:: What you should do ::
Using the listing below, show all lines that hold the word "support".

:: Exercise inputs ::
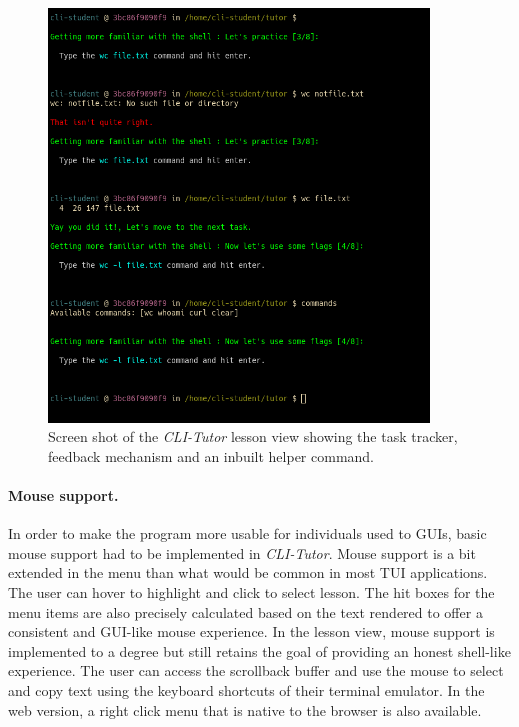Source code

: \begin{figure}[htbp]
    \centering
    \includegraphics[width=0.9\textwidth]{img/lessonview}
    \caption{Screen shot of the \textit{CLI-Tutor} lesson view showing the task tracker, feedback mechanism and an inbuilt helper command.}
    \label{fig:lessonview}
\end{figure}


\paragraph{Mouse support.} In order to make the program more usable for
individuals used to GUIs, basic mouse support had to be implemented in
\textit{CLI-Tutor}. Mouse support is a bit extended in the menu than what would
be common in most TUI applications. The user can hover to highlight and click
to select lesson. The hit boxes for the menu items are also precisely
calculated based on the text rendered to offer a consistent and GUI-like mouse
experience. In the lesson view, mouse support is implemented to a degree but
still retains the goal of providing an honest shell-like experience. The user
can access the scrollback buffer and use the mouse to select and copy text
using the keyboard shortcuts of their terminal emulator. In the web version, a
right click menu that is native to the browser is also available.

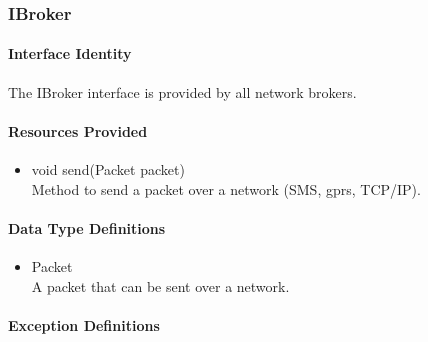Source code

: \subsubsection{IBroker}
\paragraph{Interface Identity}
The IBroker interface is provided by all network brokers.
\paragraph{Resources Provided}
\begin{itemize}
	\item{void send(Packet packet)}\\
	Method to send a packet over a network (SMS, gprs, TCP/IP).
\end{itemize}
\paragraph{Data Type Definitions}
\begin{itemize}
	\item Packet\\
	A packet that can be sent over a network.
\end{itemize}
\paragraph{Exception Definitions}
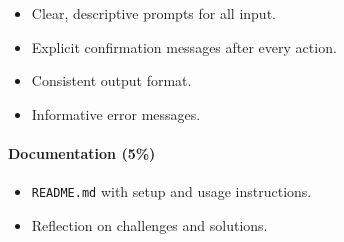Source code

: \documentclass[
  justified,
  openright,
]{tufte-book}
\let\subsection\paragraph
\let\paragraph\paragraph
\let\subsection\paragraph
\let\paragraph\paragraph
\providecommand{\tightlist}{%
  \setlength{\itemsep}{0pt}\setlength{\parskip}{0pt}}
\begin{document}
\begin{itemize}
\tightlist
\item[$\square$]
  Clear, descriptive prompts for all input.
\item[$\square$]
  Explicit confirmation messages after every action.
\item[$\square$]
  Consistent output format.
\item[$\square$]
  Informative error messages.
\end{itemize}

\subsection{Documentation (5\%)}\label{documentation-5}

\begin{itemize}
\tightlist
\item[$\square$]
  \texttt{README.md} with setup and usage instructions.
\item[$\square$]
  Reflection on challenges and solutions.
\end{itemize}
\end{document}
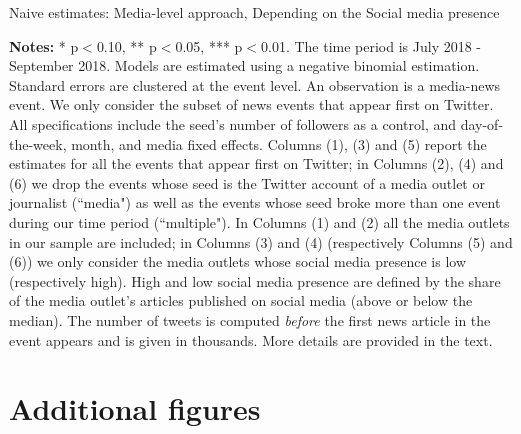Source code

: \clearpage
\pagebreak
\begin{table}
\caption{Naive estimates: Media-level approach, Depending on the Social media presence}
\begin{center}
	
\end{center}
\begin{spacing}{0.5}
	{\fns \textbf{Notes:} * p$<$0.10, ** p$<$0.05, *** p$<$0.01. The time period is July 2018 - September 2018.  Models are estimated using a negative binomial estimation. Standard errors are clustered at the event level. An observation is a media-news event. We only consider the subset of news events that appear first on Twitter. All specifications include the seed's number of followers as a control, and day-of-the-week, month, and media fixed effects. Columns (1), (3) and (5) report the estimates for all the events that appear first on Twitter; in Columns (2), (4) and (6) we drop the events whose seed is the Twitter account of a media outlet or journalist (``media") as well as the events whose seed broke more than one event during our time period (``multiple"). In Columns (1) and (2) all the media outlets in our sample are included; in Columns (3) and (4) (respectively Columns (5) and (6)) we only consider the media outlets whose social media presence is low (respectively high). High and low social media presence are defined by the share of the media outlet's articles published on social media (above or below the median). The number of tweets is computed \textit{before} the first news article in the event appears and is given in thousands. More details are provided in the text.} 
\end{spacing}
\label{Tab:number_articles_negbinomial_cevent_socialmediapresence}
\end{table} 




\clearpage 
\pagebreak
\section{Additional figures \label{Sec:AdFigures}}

:: Answer ::
\paragraph{Mouse support.} In order to make the program more usable for
individuals used to GUIs, basic mouse support had to be implemented in
\textit{CLI-Tutor}. Mouse support is a bit extended in the menu than what would
experience. In the lesson view, mouse support is implemented to a degree but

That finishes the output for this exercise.